■ Study material:
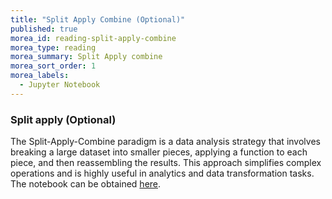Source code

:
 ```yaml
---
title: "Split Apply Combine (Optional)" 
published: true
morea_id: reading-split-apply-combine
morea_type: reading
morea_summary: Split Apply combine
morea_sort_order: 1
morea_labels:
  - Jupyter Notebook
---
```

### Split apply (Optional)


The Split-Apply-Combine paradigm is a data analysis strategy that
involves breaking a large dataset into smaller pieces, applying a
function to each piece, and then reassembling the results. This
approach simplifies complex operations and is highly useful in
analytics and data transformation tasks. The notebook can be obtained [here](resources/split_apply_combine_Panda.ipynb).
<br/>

==

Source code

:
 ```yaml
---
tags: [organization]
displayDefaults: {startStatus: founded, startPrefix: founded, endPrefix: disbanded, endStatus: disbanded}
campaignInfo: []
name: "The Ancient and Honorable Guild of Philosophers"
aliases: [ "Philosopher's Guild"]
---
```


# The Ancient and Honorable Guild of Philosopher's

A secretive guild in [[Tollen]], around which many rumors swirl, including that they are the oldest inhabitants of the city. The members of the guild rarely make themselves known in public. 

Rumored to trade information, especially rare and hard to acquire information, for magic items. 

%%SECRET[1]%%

---

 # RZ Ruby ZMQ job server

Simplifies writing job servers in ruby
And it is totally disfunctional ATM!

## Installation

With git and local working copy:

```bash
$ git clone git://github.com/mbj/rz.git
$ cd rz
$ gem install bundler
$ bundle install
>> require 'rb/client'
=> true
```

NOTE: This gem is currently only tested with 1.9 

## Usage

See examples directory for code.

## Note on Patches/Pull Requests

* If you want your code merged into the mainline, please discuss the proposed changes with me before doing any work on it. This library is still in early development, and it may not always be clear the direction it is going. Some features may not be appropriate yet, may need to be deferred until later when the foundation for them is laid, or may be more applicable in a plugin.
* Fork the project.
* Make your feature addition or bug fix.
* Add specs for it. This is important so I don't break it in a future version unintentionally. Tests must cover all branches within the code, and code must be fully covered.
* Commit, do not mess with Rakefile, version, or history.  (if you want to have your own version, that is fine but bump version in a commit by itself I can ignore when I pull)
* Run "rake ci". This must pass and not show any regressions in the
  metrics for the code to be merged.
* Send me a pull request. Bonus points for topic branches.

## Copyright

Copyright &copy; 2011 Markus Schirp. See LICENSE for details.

■ Work item:
An exact, complete copy of the lines above from the one with "regressions in the" through the one with "Copyright &copy; 2011" is the whole answer.

■ Answer for this exercise:
* Run "rake ci". This must pass and not show any regressions in the
  metrics for the code to be merged.
* Send me a pull request. Bonus points for topic branches.

## Copyright

Copyright &copy; 2011 Markus Schirp. See LICENSE for details.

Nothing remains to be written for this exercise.